Monday, February 06, 2012

MORE ON CHARLES MURRAY'S ASSERTION THAT JUST LIVING NEXT TO HIM MAKES YOU A BETTER PERSON

As part of his Scold the Poor Tour 2012, which he launched a couple of weeks ago to promote his new book, Charles Murray invited a New York Times reporter to his home in Burkittsville, Maryland, where he explained why just being in proximity with him is good for the poor:

Looking at America Mr. Murray sees a country increasingly polarized into two culturally and geographically isolated demographics. In Belmont, the fictional name Mr. Murray gives to the part of America where the top 20 percent live, divorce is low, the work ethic is strong, religious observance is high, and out-of-wedlock births are all but unheard of. Meanwhile in Fishtown, where the bottom 30 percent live, what Mr. Murray calls America’s four "founding virtues" -- marriage, industriousness, community and faith -- have all but collapsed.

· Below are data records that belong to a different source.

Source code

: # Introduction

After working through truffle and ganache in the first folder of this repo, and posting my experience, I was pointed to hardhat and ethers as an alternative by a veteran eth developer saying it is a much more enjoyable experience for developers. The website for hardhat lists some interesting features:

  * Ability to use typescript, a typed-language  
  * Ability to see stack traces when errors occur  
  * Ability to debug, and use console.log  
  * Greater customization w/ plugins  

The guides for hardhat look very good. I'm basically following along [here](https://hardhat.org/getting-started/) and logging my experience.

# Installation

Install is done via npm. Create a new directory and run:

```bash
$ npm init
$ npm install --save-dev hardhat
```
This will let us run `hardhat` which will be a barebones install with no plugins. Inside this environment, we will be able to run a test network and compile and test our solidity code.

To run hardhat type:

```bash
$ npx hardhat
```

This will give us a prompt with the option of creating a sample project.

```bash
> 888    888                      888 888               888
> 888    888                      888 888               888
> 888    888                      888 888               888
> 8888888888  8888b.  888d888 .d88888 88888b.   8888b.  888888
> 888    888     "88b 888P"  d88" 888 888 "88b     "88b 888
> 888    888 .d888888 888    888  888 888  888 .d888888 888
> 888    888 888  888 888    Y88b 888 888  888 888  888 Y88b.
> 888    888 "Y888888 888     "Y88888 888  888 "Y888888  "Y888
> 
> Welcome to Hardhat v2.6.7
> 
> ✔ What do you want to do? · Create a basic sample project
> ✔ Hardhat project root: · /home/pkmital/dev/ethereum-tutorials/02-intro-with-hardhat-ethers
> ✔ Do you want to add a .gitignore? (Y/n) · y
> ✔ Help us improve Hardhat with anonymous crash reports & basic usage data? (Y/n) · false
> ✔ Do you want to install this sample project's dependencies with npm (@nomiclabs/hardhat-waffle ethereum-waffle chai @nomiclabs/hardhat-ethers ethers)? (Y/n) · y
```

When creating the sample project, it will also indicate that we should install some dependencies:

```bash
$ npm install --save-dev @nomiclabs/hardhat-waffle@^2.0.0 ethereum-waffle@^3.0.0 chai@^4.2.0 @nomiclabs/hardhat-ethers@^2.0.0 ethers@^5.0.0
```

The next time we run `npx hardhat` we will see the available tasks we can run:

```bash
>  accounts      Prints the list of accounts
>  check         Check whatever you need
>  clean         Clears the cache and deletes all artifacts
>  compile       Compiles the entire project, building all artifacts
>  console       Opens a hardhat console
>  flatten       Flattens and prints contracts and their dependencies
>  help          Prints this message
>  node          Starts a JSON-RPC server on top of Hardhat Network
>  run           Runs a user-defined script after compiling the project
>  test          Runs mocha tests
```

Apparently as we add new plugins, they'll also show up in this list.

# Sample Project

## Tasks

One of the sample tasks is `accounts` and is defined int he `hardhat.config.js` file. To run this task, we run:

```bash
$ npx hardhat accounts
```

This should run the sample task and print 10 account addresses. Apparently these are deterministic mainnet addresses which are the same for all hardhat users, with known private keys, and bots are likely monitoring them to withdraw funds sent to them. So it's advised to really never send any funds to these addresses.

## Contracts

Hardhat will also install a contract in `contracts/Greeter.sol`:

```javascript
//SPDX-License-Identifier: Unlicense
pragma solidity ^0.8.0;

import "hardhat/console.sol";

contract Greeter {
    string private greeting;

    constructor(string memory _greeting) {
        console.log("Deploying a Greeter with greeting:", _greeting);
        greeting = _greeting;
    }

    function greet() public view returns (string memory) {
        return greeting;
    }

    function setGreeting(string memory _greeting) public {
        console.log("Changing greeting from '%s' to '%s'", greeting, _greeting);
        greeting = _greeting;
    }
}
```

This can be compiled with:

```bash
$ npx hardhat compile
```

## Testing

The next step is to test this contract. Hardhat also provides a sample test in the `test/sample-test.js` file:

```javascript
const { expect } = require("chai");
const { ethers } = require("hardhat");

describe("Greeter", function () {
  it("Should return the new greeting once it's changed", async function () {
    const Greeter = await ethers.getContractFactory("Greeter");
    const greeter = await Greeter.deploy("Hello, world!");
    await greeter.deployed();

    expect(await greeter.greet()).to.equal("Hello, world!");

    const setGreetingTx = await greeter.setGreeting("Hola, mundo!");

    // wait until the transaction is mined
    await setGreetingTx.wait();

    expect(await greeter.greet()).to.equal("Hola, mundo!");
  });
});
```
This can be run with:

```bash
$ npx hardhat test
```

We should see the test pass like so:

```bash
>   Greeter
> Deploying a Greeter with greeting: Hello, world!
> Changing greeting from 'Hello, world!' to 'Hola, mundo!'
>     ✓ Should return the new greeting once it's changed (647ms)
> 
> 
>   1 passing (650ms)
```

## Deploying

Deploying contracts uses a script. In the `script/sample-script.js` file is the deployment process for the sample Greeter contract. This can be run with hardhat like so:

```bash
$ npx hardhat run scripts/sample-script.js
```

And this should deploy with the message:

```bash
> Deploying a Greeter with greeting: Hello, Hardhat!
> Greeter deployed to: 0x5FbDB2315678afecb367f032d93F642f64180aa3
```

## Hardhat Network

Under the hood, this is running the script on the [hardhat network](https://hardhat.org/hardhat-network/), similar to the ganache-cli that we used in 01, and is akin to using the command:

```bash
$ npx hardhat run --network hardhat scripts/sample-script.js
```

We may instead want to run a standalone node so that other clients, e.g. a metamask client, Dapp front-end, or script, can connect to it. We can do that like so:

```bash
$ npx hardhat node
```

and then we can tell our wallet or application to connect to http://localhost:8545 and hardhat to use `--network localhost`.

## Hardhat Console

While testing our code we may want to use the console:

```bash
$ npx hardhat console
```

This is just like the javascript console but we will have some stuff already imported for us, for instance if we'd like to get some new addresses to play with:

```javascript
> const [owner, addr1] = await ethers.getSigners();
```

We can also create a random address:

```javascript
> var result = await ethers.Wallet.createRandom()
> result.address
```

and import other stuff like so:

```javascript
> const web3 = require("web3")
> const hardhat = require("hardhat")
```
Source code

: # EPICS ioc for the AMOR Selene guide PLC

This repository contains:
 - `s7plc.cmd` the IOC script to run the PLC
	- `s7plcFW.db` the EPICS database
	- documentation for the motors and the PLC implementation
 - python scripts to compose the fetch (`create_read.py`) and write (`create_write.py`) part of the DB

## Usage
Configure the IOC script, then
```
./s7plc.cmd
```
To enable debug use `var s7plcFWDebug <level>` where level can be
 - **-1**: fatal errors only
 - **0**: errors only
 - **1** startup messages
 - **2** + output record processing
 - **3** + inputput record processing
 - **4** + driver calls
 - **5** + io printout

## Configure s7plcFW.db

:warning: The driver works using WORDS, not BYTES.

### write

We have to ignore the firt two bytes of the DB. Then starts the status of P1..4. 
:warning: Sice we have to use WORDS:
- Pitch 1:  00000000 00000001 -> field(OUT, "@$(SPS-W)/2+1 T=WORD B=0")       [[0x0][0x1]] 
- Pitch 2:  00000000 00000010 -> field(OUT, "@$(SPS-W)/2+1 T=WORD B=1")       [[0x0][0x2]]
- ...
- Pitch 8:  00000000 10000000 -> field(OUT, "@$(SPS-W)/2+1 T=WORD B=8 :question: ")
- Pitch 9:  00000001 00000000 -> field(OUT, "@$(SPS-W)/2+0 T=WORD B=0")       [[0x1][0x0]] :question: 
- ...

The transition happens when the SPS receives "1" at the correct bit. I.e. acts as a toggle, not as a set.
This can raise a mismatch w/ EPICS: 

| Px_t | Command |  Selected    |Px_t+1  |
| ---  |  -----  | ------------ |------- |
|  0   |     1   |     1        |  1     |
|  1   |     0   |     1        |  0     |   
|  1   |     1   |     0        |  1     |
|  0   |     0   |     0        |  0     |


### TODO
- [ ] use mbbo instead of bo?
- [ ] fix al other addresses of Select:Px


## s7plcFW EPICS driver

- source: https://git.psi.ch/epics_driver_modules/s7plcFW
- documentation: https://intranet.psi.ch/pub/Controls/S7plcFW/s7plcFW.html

... The first step, he writes, is for the people of Belmont to drop their "nonjudgmentalism" and lecture Fishtown on the importance of marriage and nondependence: to "preach what they practice," as Mr. Murray puts it.

Next they need to leave their upper-middle-class enclaves and move closer to Fishtown.

That's exactly what Mr. Murray said he did two decades ago, when he and his second wife, Catherine Cox, a retired English professor, moved from Washington to Burkittsville, Md., a historic rural town of about 170 people about 50 miles to the northwest....

Life in Burkittsville, as he described it, approximates the small-town virtues he enjoyed growing up in Newton, Iowa....


Yes, Burkittsville -- it's Anytown, USA ... if Anytown had a median household income that's about 40% higher than the national average (or, according to another estimate, 30% higher than that, or nearly $100,000), and if it included the occasional $895,000, 6,472-square foot house:

This spectacular estate sited on 83 (+/-) acres exudes quality and character. Being sold by the estate, the home features embassy sized rooms, extraordinary detail and wonderful views of the two ponds and the farm.. Very formal, very private, but very livable at the same time with large kitchen family area overlooking indoor pool. First floor master suite with 4 additional bedrooms up.

And surely Murray's Iowa boyhood home had something like this right next to Pop's Malt Shoppe:

Martin Paule, 45, gave up a white-collar job in Los Angeles as a paralegal in 1979 and came east seeking a "more rural, more tranquil existence." In 1980, he found it in Burkittsville.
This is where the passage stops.